● Exercise description
Your job is to copy every line in the material containing the word "employees".

● Records for this exercise
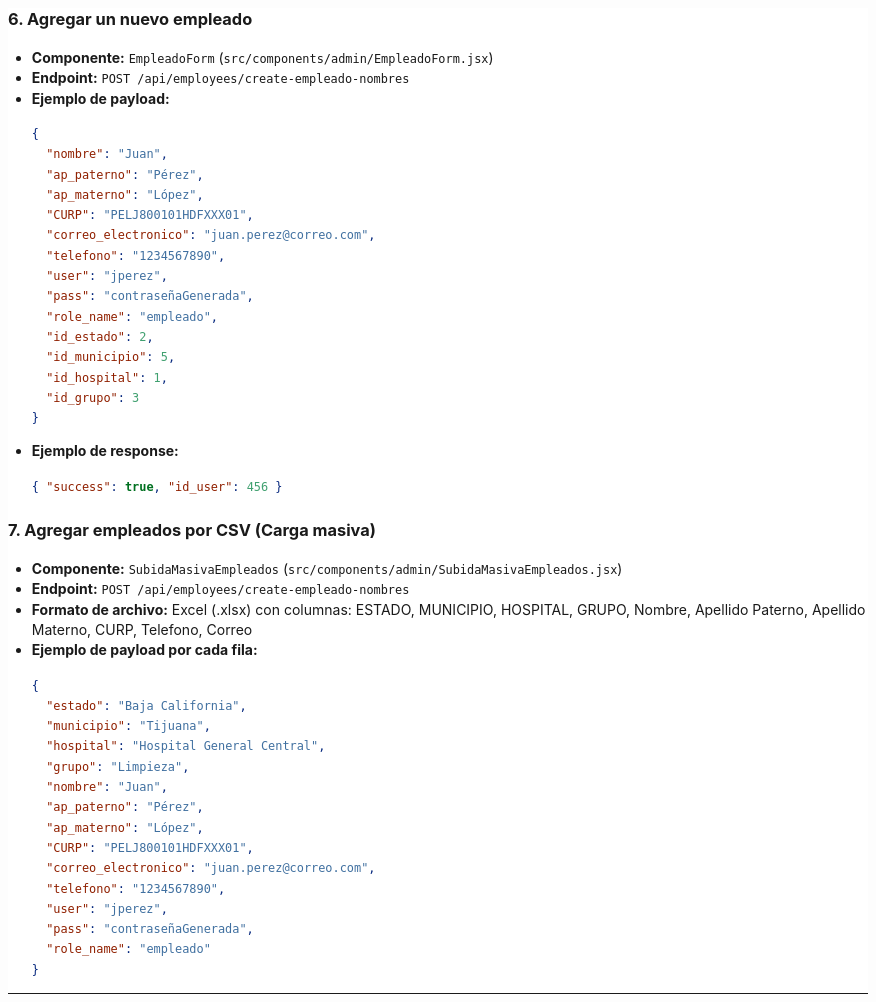 ### 6. Agregar un nuevo empleado

- **Componente:** `EmpleadoForm` (`src/components/admin/EmpleadoForm.jsx`)
- **Endpoint:** `POST /api/employees/create-empleado-nombres`
- **Ejemplo de payload:**
  ```json
  {
    "nombre": "Juan",
    "ap_paterno": "Pérez",
    "ap_materno": "López",
    "CURP": "PELJ800101HDFXXX01",
    "correo_electronico": "juan.perez@correo.com",
    "telefono": "1234567890",
    "user": "jperez",
    "pass": "contraseñaGenerada",
    "role_name": "empleado",
    "id_estado": 2,
    "id_municipio": 5,
    "id_hospital": 1,
    "id_grupo": 3
  }
  ```
- **Ejemplo de response:**
  ```json
  { "success": true, "id_user": 456 }
  ```

### 7. Agregar empleados por CSV (Carga masiva)

- **Componente:** `SubidaMasivaEmpleados` (`src/components/admin/SubidaMasivaEmpleados.jsx`)
- **Endpoint:** `POST /api/employees/create-empleado-nombres`
- **Formato de archivo:** Excel (.xlsx) con columnas: ESTADO, MUNICIPIO, HOSPITAL, GRUPO, Nombre, Apellido Paterno, Apellido Materno, CURP, Telefono, Correo
- **Ejemplo de payload por cada fila:**
  ```json
  {
    "estado": "Baja California",
    "municipio": "Tijuana",
    "hospital": "Hospital General Central",
    "grupo": "Limpieza",
    "nombre": "Juan",
    "ap_paterno": "Pérez",
    "ap_materno": "López",
    "CURP": "PELJ800101HDFXXX01",
    "correo_electronico": "juan.perez@correo.com",
    "telefono": "1234567890",
    "user": "jperez",
    "pass": "contraseñaGenerada",
    "role_name": "empleado"
  }
  ```

---
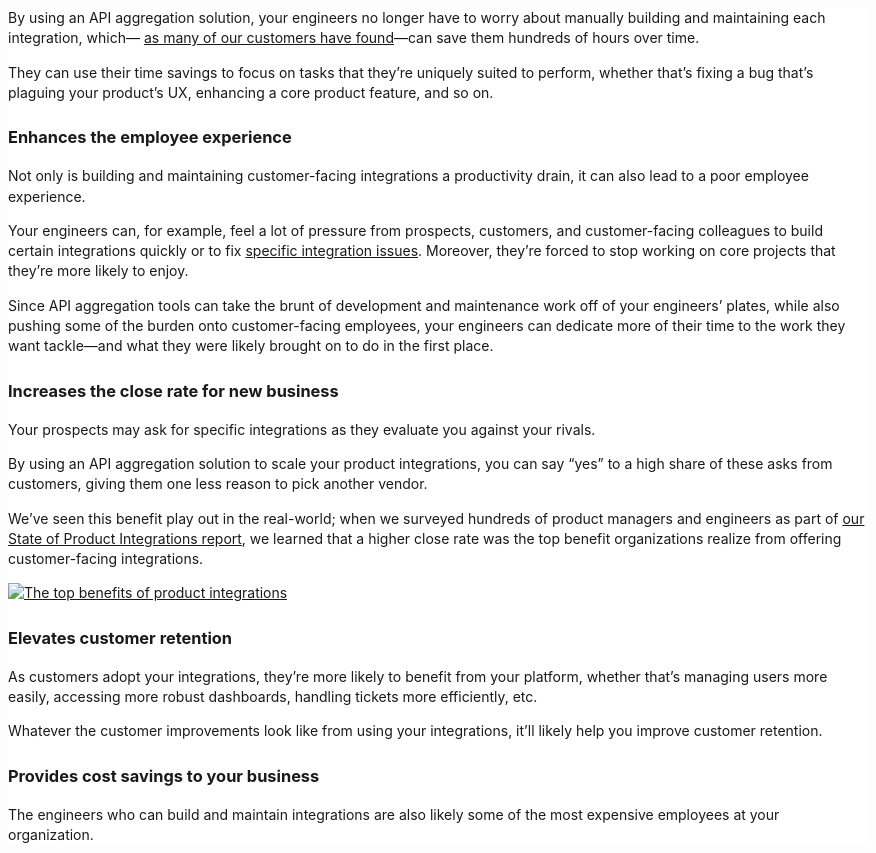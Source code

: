 By using an API aggregation solution, your engineers no longer have to worry about manually building and maintaining each integration, which— [as many of our customers have found](https://www.merge.dev/case-studies)—can save them hundreds of hours over time.

They can use their time savings to focus on tasks that they’re uniquely suited to perform, whether that’s fixing a bug that’s plaguing your product’s UX, enhancing a core product feature, and so on.

### **Enhances the employee experience**

Not only is building and maintaining customer-facing integrations a productivity drain, it can also lead to a poor employee experience.

Your engineers can, for example, feel a lot of pressure from prospects, customers, and customer-facing colleagues to build certain integrations quickly or to fix [specific integration issues](https://www.merge.dev/blog/integration-issues). Moreover, they’re forced to stop working on core projects that they’re more likely to enjoy.

Since API aggregation tools can take the brunt of development and maintenance work off of your engineers’ plates, while also pushing some of the burden onto customer-facing employees, your engineers can dedicate more of their time to the work they want tackle—and what they were likely brought on to do in the first place.

### **Increases the close rate for new business**

Your prospects may ask for specific integrations as they evaluate you against your rivals.

By using an API aggregation solution to scale your product integrations, you can say “yes” to a high share of these asks from customers, giving them one less reason to pick another vendor.

We’ve seen this benefit play out in the real-world; when we surveyed hundreds of product managers and engineers as part of [our State of Product Integrations report](https://www.merge.dev/learning/state-of-product-integrations-2024), we learned that a higher close rate was the top benefit organizations realize from offering customer-facing integrations.

[![The top benefits of product integrations](https://cdn.prod.website-files.com/62796ab9647626cbab663f42/6671f1cdea4440aa45d3500b_AD_4nXeJQqA153-J-2gojFhWo7PNKZJbbBHYWZmuyvTs8XAl2Mwtu3VDHpEoQssFTNrupCgFZ3wO2AUH8jBG4xyFFGiqoFm4pzofCvvNWIt2JVIXeb-fP_t8LsbH6pGA0z-KzuddARGNbEvg_yQ60IB9LbXCXKa1.webp)](https://cdn.prod.website-files.com/62796ab9647626cbab663f42/6671f1cdea4440aa45d3500b_AD_4nXeJQqA153-J-2gojFhWo7PNKZJbbBHYWZmuyvTs8XAl2Mwtu3VDHpEoQssFTNrupCgFZ3wO2AUH8jBG4xyFFGiqoFm4pzofCvvNWIt2JVIXeb-fP_t8LsbH6pGA0z-KzuddARGNbEvg_yQ60IB9LbXCXKa1.webp)

### **Elevates customer retention**

As customers adopt your integrations, they’re more likely to benefit from your platform, whether that’s managing users more easily, accessing more robust dashboards, handling tickets more efficiently, etc.

Whatever the customer improvements look like from using your integrations, it’ll likely help you improve customer retention.

### **Provides cost savings to your business**

The engineers who can build and maintain integrations are also likely some of the most expensive employees at your organization.
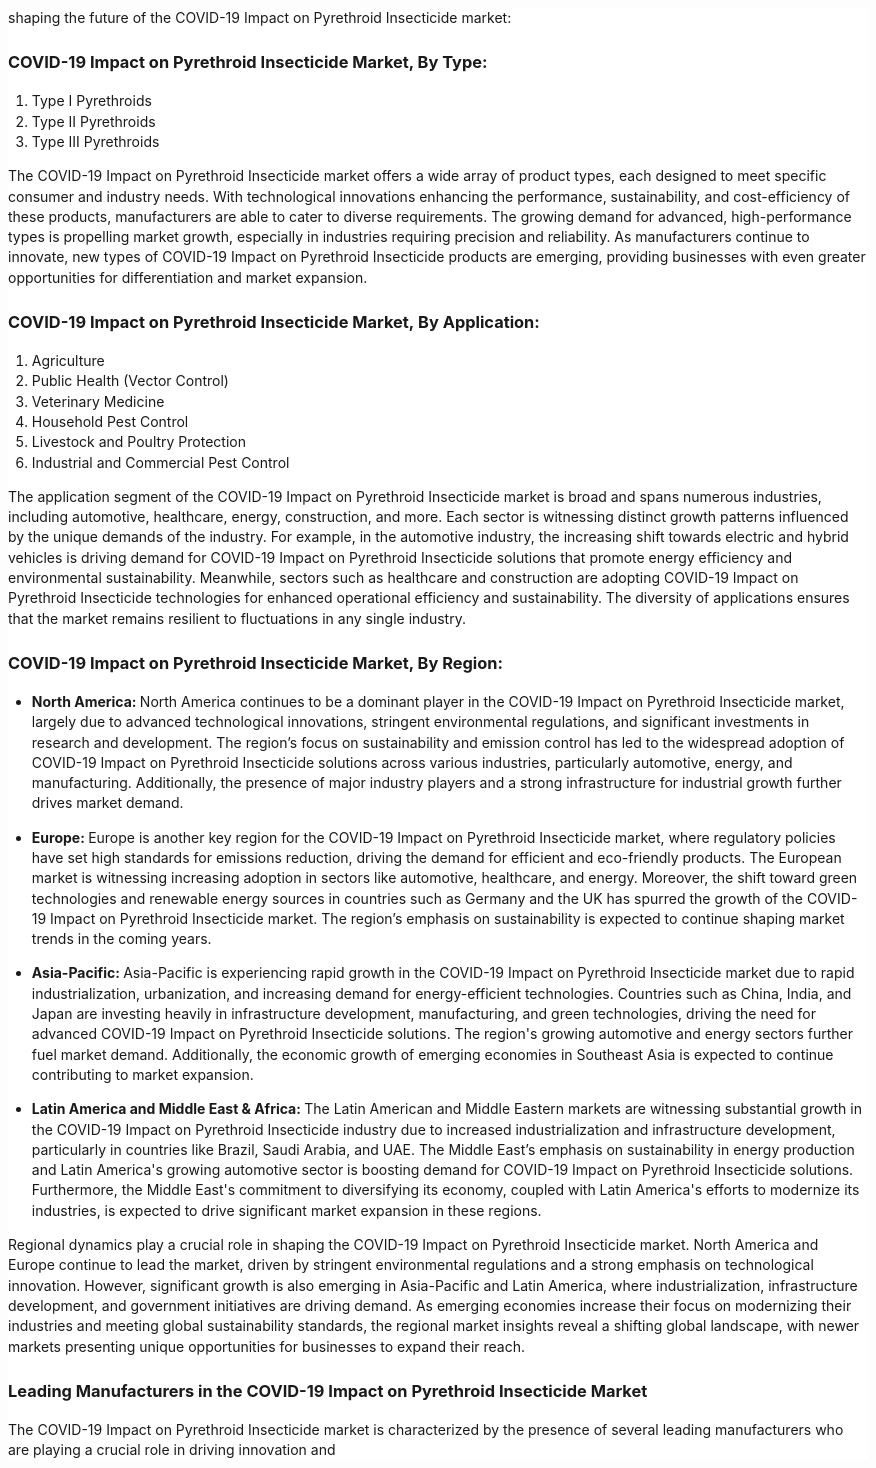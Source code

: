 shaping the future of the COVID-19 Impact on Pyrethroid Insecticide market:</p><h3><strong>COVID-19 Impact on Pyrethroid Insecticide Market, By Type:<br /></strong></h3><ol><li>Type I Pyrethroids<li>Type II Pyrethroids<li>Type III Pyrethroids</li></ol><p>The COVID-19 Impact on Pyrethroid Insecticide market offers a wide array of product types, each designed to meet specific consumer and industry needs. With technological innovations enhancing the performance, sustainability, and cost-efficiency of these products, manufacturers are able to cater to diverse requirements. The growing demand for advanced, high-performance types is propelling market growth, especially in industries requiring precision and reliability. As manufacturers continue to innovate, new types of COVID-19 Impact on Pyrethroid Insecticide products are emerging, providing businesses with even greater opportunities for differentiation and market expansion.</p><h3>COVID-19 Impact on Pyrethroid Insecticide Market,&nbsp;By Application:</h3><ol><li>Agriculture<li>Public Health (Vector Control)<li>Veterinary Medicine<li>Household Pest Control<li>Livestock and Poultry Protection<li>Industrial and Commercial Pest Control</li></ol><p>The application segment of the COVID-19 Impact on Pyrethroid Insecticide market is broad and spans numerous industries, including automotive, healthcare, energy, construction, and more. Each sector is witnessing distinct growth patterns influenced by the unique demands of the industry. For example, in the automotive industry, the increasing shift towards electric and hybrid vehicles is driving demand for COVID-19 Impact on Pyrethroid Insecticide solutions that promote energy efficiency and environmental sustainability. Meanwhile, sectors such as healthcare and construction are adopting COVID-19 Impact on Pyrethroid Insecticide technologies for enhanced operational efficiency and sustainability. The diversity of applications ensures that the market remains resilient to fluctuations in any single industry.</p><h3>COVID-19 Impact on Pyrethroid Insecticide Market, By Region:</h3><ul><li><p><strong>North America:&nbsp;</strong>North America continues to be a dominant player in the COVID-19 Impact on Pyrethroid Insecticide market, largely due to advanced technological innovations, stringent environmental regulations, and significant investments in research and development. The region&rsquo;s focus on sustainability and emission control has led to the widespread adoption of COVID-19 Impact on Pyrethroid Insecticide solutions across various industries, particularly automotive, energy, and manufacturing. Additionally, the presence of major industry players and a strong infrastructure for industrial growth further drives market demand.</p></li><li><p><strong><strong>Europe:&nbsp;</strong></strong>Europe is another key region for the COVID-19 Impact on Pyrethroid Insecticide market, where regulatory policies have set high standards for emissions reduction, driving the demand for efficient and eco-friendly products. The European market is witnessing increasing adoption in sectors like automotive, healthcare, and energy. Moreover, the shift toward green technologies and renewable energy sources in countries such as Germany and the UK has spurred the growth of the COVID-19 Impact on Pyrethroid Insecticide market. The region&rsquo;s emphasis on sustainability is expected to continue shaping market trends in the coming years.</p></li><li><p><strong><strong>Asia-Pacific:&nbsp;</strong></strong>Asia-Pacific is experiencing rapid growth in the COVID-19 Impact on Pyrethroid Insecticide market due to rapid industrialization, urbanization, and increasing demand for energy-efficient technologies. Countries such as China, India, and Japan are investing heavily in infrastructure development, manufacturing, and green technologies, driving the need for advanced COVID-19 Impact on Pyrethroid Insecticide solutions. The region's growing automotive and energy sectors further fuel market demand. Additionally, the economic growth of emerging economies in Southeast Asia is expected to continue contributing to market expansion.</p></li><li><p><strong><strong>Latin America and Middle East &amp; Africa:&nbsp;</strong></strong>The Latin American and Middle Eastern markets are witnessing substantial growth in the COVID-19 Impact on Pyrethroid Insecticide industry due to increased industrialization and infrastructure development, particularly in countries like Brazil, Saudi Arabia, and UAE. The Middle East&rsquo;s emphasis on sustainability in energy production and Latin America's growing automotive sector is boosting demand for COVID-19 Impact on Pyrethroid Insecticide solutions. Furthermore, the Middle East's commitment to diversifying its economy, coupled with Latin America's efforts to modernize its industries, is expected to drive significant market expansion in these regions.</p></li></ul><p>Regional dynamics play a crucial role in shaping the COVID-19 Impact on Pyrethroid Insecticide market. North America and Europe continue to lead the market, driven by stringent environmental regulations and a strong emphasis on technological innovation. However, significant growth is also emerging in Asia-Pacific and Latin America, where industrialization, infrastructure development, and government initiatives are driving demand. As emerging economies increase their focus on modernizing their industries and meeting global sustainability standards, the regional market insights reveal a shifting global landscape, with newer markets presenting unique opportunities for businesses to expand their reach.</p><h3><strong>Leading Manufacturers in the COVID-19 Impact on Pyrethroid Insecticide Market</strong></h3><p>The COVID-19 Impact on Pyrethroid Insecticide market is characterized by the presence of several leading manufacturers who are playing a crucial role in driving innovation and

● Answer box
- **Endpoint:** `POST /api/employees/create-empleado-nombres`
- **Endpoint:** `POST /api/employees/create-empleado-nombres`
Since API aggregation tools can take the brunt of development and maintenance work off of your engineers’ plates, while also pushing some of the burden onto customer-facing employees, your engineers can dedicate more of their time to the work they want tackle—and what they were likely brought on to do in the first place.
The engineers who can build and maintain integrations are also likely some of the most expensive employees at your organization.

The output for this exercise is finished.